Monday, March 14, 2011

Who is worse, Gadhafi or the Rebels?

It's an important question, and may be why the Obama Administration is so slow about interfering in the situation:

Does Obama really want Gadhafi to go?
[...] Administration thinking may go along the following lines:

"Yes Gadhafi is a very bad guy. But he quit the terrorism business a decade ago and paid compensation to the families of victims of the Lockerbie bombing. He surrendered his nuclear program in 2003. He cooperates with the EU in stopping illegal migration into Italy.

"He is a reliable oil supplier and a good customer for U.S. companies and our allies. Gadhafi is reopening Libya to Western energy firms like BP. He buys grain from Western suppliers. One Canadian firm, SNC-Lavalin, has a $275 million contract to build Gadhafi a new prison. A regime overthrow would wreck that contract and many others besides.

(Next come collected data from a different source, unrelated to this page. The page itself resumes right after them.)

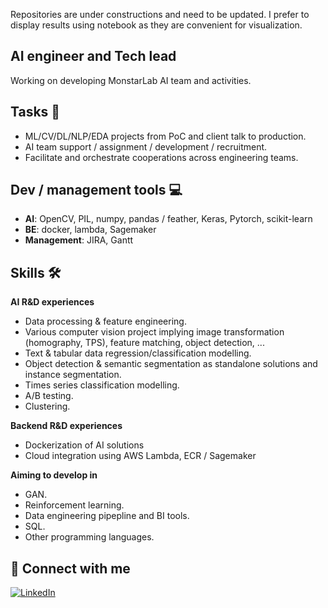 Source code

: Repositories are under constructions and need to be updated. I prefer to display results using notebook as they are convenient for visualization.

## **AI engineer and Tech lead**

Working on developing MonstarLab AI team and activities.

## Tasks 📝
- ML/CV/DL/NLP/EDA projects from PoC and client talk to production.
- AI team support / assignment / development / recruitment.
- Facilitate and orchestrate cooperations across engineering teams.

## Dev / management tools 💻
- **AI**: OpenCV, PIL, numpy, pandas / feather, Keras, Pytorch, scikit-learn
- **BE**: docker, lambda, Sagemaker
- **Management**: JIRA, Gantt

## Skills 🛠️
**AI R&D experiences**
- Data processing & feature engineering.
- Various computer vision project implying image transformation (homography, TPS), feature matching, object detection, ...
- Text & tabular data regression/classification modelling.
- Object detection & semantic segmentation as standalone solutions and instance segmentation.
- Times series classification modelling.
- A/B testing.
- Clustering.

**Backend R&D experiences**
- Dockerization of AI solutions
- Cloud integration using AWS Lambda, ECR / Sagemaker

**Aiming to develop in**
- GAN.
- Reinforcement learning.
- Data engineering pipepline and BI tools.
- SQL.
- Other programming languages.

## 🔗 Connect with me

<a href="https://www.linkedin.com/in/antoninjoly/" target="_blank"><img alt="LinkedIn" src="https://img.shields.io/badge/linkedin-%230077B5.svg?&style=for-the-badge&logo=linkedin&logoColor=white" /></a>


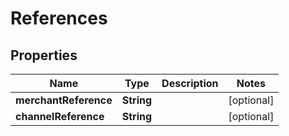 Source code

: 
# References

## Properties
Name | Type | Description | Notes
------------ | ------------- | ------------- | -------------
**merchantReference** | **String** |  |  [optional]
**channelReference** | **String** |  |  [optional]



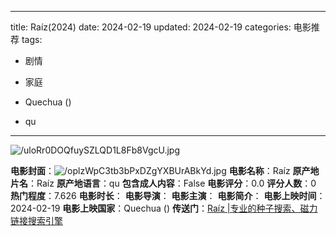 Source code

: 
---
title: Raíz(2024)
date: 2024-02-19
updated: 2024-02-19
categories: 电影推荐
tags:

- 剧情
- 家庭

- Quechua ()
- qu
---

<img src="https://image.tmdb.org/t/p/original/uloRr0DOQfuySZLQD1L8Fb8VgcU.jpg" alt="/uloRr0DOQfuySZLQD1L8Fb8VgcU.jpg" title="/uloRr0DOQfuySZLQD1L8Fb8VgcU.jpg">

**电影封面**：<img src="https://image.tmdb.org/t/p/w200/oplzWpC3tb3bPxDZgYXBUrABkYd.jpg" alt="/oplzWpC3tb3bPxDZgYXBUrABkYd.jpg" title="/oplzWpC3tb3bPxDZgYXBUrABkYd.jpg">
**电影名称**：Raíz
**原产地片名**：Raíz
**原产地语言**：qu
**包含成人内容**：False
**电影评分**：0.0
**评分人数**：0
**热门程度**：7.626
**电影时长**：
**电影导演**：
**电影主演**：
**电影简介**：
**电影上映时间**：2024-02-19
**电影上映国家**：Quechua ()
**传送门**：[Raíz |专业的种子搜索、磁力链接搜索引擎](https://movie.amd794.com:2083/?search=Ra%C3%ADz&ordering=&mode=match_phrase&page_size=10&page=1)

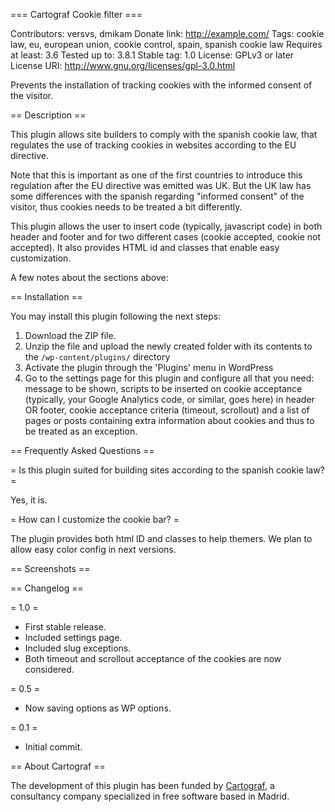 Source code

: === Cartograf Cookie filter ===

Contributors: versvs, dmikam
Donate link: http://example.com/
Tags: cookie law, eu, european union, cookie control, spain, spanish cookie law
Requires at least: 3.6
Tested up to: 3.8.1
Stable tag: 1.0
License: GPLv3 or later
License URI: http://www.gnu.org/licenses/gpl-3.0.html

Prevents the installation of tracking cookies with the informed consent of the visitor.

== Description ==

This plugin allows site builders to comply with the spanish cookie law, that regulates the use of tracking cookies in websites according to the EU directive.

Note that this is important as one of the first countries to introduce this regulation after the EU directive was emitted was UK. But the UK law has some differences with the spanish regarding "informed consent" of the visitor, thus cookies needs to be treated a bit differently.

This plugin allows the user to insert code (typically, javascript code) in both header and footer and for two different cases (cookie accepted, cookie not accepted). It also provides HTML id and classes that enable easy customization.



A few notes about the sections above:


== Installation ==

You may install this plugin following the next steps:

1. Download the ZIP file.
2. Unzip the file and upload the newly created folder with its contents to the `/wp-content/plugins/` directory
3. Activate the plugin through the 'Plugins' menu in WordPress
4. Go to the settings page for this plugin and configure all that you need: message to be shown, scripts to be inserted on cookie acceptance (typically, your Google Analytics code, or similar, goes here) in header OR footer, cookie acceptance criteria (timeout, scrollout) and a list of pages or posts containing extra information about cookies and thus to be treated as an exception.

== Frequently Asked Questions ==

= Is this plugin suited for building sites according to the spanish cookie law? =

Yes, it is.

= How can I customize the cookie bar? =

The plugin provides both html ID and classes to help themers. We plan to allow easy color config in next versions.


== Screenshots ==



== Changelog ==

= 1.0 =
* First stable release.
* Included settings page.
* Included slug exceptions.
* Both timeout and scrollout acceptance of the cookies are now considered.

= 0.5 =
* Now saving options as WP options.

= 0.1 =
* Initial commit.


== About Cartograf ==

The development of this plugin has been funded by [Cartograf](http://www.cartograf.net), a consultancy company specialized in free software based in Madrid.
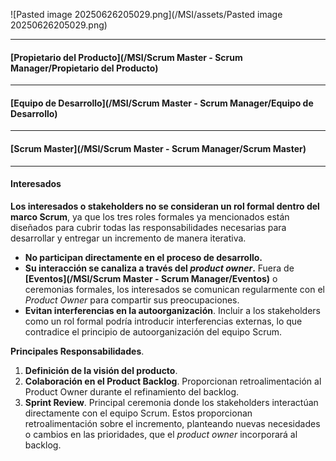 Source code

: ![Pasted image 20250626205029.png](/MSI/assets/Pasted image 20250626205029.png)
****
#### **[Propietario del Producto](/MSI/Scrum Master - Scrum Manager/Propietario del Producto)**
****
#### **[Equipo de Desarrollo](/MSI/Scrum Master - Scrum Manager/Equipo de Desarrollo)**
****
#### **[Scrum Master](/MSI/Scrum Master - Scrum Manager/Scrum Master)**
****
#### **Interesados**
**Los interesados o stakeholders no se consideran un rol formal dentro del marco Scrum**, ya que los tres roles formales ya mencionados están diseñados para cubrir todas las responsabilidades necesarias para desarrollar y entregar un incremento de manera iterativa. 

- **No participan directamente en el proceso de desarrollo.**
- **Su interacción se canaliza a través del *product owner*.** Fuera de **[Eventos](/MSI/Scrum Master - Scrum Manager/Eventos)** o ceremonias formales, los interesados se comunican regularmente con el *Product Owner* para compartir sus preocupaciones.
- **Evitan interferencias en la autoorganización**. Incluir a los stakeholders como un rol formal podría introducir interferencias externas, lo que contradice el principio de autoorganización del equipo Scrum.

**Principales Responsabilidades**. 

1. **Definición de la visión del producto**.
2. **Colaboración en el Product Backlog**. Proporcionan retroalimentación al Product Owner durante el refinamiento del backlog.
3. **Sprint Review**. Principal ceremonia donde los stakeholders interactúan directamente con el equipo Scrum. Estos proporcionan retroalimentación sobre el incremento, planteando nuevas necesidades o cambios en las prioridades, que el *product owner* incorporará al backlog.

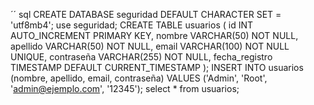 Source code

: ´´ sql
CREATE DATABASE seguridad
    DEFAULT CHARACTER SET = 'utf8mb4';
use seguridad;
    CREATE TABLE usuarios (
    id INT AUTO_INCREMENT PRIMARY KEY,
    nombre VARCHAR(50) NOT NULL,
    apellido VARCHAR(50) NOT NULL,
    email VARCHAR(100) NOT NULL UNIQUE,
    contraseña VARCHAR(255) NOT NULL,
    fecha_registro TIMESTAMP DEFAULT CURRENT_TIMESTAMP
);
INSERT INTO usuarios (nombre, apellido, email, contraseña) VALUES ('Admin', 'Root', 'admin@ejemplo.com', '12345');
select * from usuarios;
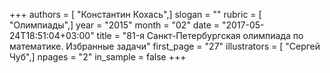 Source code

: +++
authors = [ "Константин Кохась",]
slogan = ""
rubric = [ "Олимпиады",]
year = "2015"
month = "02"
date = "2017-05-24T18:51:04+03:00"
title = "81-я Санкт-Петербургская олимпиада по математике. Избранные задачи"
first_page = "27"
illustrators = [ "Сергей Чуб",]
npages = "2"
in_sample = false
+++
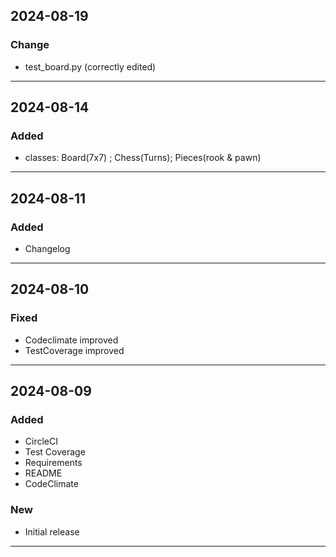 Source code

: ## 2024-08-19


### Change

- test_board.py (correctly edited) 

------------------
## 2024-08-14

### Added
- classes: Board(7x7) ; Chess(Turns); Pieces(rook & pawn)

------------------
## 2024-08-11

### Added
- Changelog

------------------
## 2024-08-10

### Fixed
- Codeclimate improved 
- TestCoverage improved
------------------
## 2024-08-09

### Added
- CircleCI
- Test Coverage
- Requirements
- README
- CodeClimate

### New
* Initial release
------------------
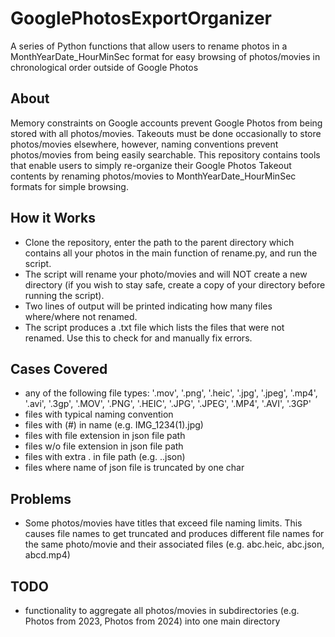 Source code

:# GooglePhotosExportOrganizer
A series of Python functions that allow users to rename photos in a MonthYearDate_HourMinSec format for easy browsing of photos/movies in chronological order outside of Google Photos

## About
Memory constraints on Google accounts prevent Google Photos from being stored with all photos/movies. Takeouts must be done occasionally to store photos/movies elsewhere, however, naming conventions prevent photos/movies from being easily searchable. This repository contains tools that enable users to simply re-organize their Google Photos Takeout contents by renaming photos/movies to MonthYearDate_HourMinSec formats for simple browsing.

## How it Works
- Clone the repository, enter the path to the parent directory which contains all your photos in the main function of rename.py, and run the script.
- The script will rename your photo/movies and will NOT create a new directory (if you wish to stay safe, create a copy of your directory before running the script).
- Two lines of output will be printed indicating how many files where/where not renamed.
- The script produces a .txt file which lists the files that were not renamed. Use this to check for and manually fix errors.

## Cases Covered
- any of the following file types: '.mov', '.png', '.heic', '.jpg', '.jpeg', '.mp4', '.avi', '.3gp', '.MOV', '.PNG', '.HEIC', '.JPG', '.JPEG', '.MP4', '.AVI', '.3GP'
- files with typical naming convention
- files with (#) in name (e.g. IMG_1234(1).jpg)
- files with file extension in json file path
- files w/o file extension in json file path
- files with extra . in file path (e.g. ..json)
- files where name of json file is truncated by one char 

## Problems
- Some photos/movies have titles that exceed file naming limits. This causes file names to get truncated and produces different file names for the same photo/movie and their associated files (e.g. abc.heic, abc.json, abcd.mp4)

## TODO
- functionality to aggregate all photos/movies in subdirectories (e.g. Photos from 2023, Photos from 2024) into one main directory

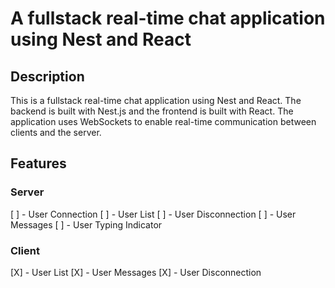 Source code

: # A fullstack real-time chat application using Nest and React

## Description

This is a fullstack real-time chat application using Nest and React. The backend is built with Nest.js and the frontend is built with React. The application uses WebSockets to enable real-time communication between clients and the server.

## Features

### Server

[ ] - User Connection
[ ] - User List
[ ] - User Disconnection
[ ] - User Messages
[ ] - User Typing Indicator

### Client

[X] - User List
[X] - User Messages
[X] - User Disconnection

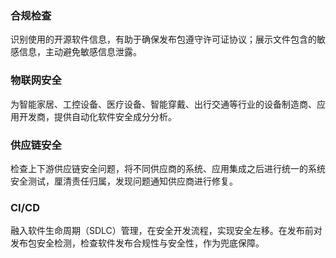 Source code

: ### 合规检查
识别使用的开源软件信息，有助于确保发布包遵守许可证协议；展示文件包含的敏感信息，主动避免敏感信息泄露。

### 物联网安全
为智能家居、工控设备、医疗设备、智能穿戴、出行交通等行业的设备制造商、应用开发商，提供自动化软件安全成分分析。

### 供应链安全
检查上下游供应链安全问题，将不同供应商的系统、应用集成之后进行统一的系统安全测试，厘清责任归属，发现问题通知供应商进行修复。

### CI/CD
融入软件生命周期（SDLC）管理，在安全开发流程，实现安全左移。在发布前对发布包安全检测，检查软件发布合规性与安全性，作为兜底保障。
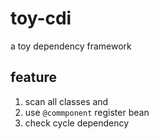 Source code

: # toy-cdi
a toy dependency framework

## feature
1. scan all classes and
2. use `@commponent` register bean
3. check cycle dependency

"It's very sad to see Gadhafi crush an uprising so brutally. But we know very little about the insurgents. They may be even worse than Gadhafi. One data point is especially disturbing:

"As one report put it, 'On a per capita basis, though, twice as many foreign fighters came to Iraq from Libya -- and specifically eastern Libya -- than from any other country in the Arabic-speaking world. Libyans were apparently more fired up to travel to Iraq to kill Americans than anyone else in the Middle East. And 84.1% of the 88 Libyan fighters in the Sinjar documents who listed their hometowns came from either Benghazi or Darnah in Libya's east.'

"Do we want to take the chance of replacing Gadhafi with a Mediterranean Somalia? Tribal leaders, fighting each other, inspired by Islamic ideology -- all just 300 miles from the coast of Sicily? We could have 300,000 refugees showing up on the NATO side of the Mediterranean. Better stick with the devil we know. The bloodletting cannot last much longer, stability will return soon."

An active Obama preference for Gadhafi's survival makes sense of the administration's otherwise baffling inaction. [...]

Gadhafi's a dictator, everyone knows it. But the reason he's lasted so long is, no one can see an alternative that's better. Unless one presents itself, I doubt you will see a rush to get rid of him. If his iron fisted rule has been keeping a lid on something possibly even worse, then ousting him could be very dangerous. But then too, he's old, and won't last forever.

The choice is a bit like choosing between a rock and a hard place.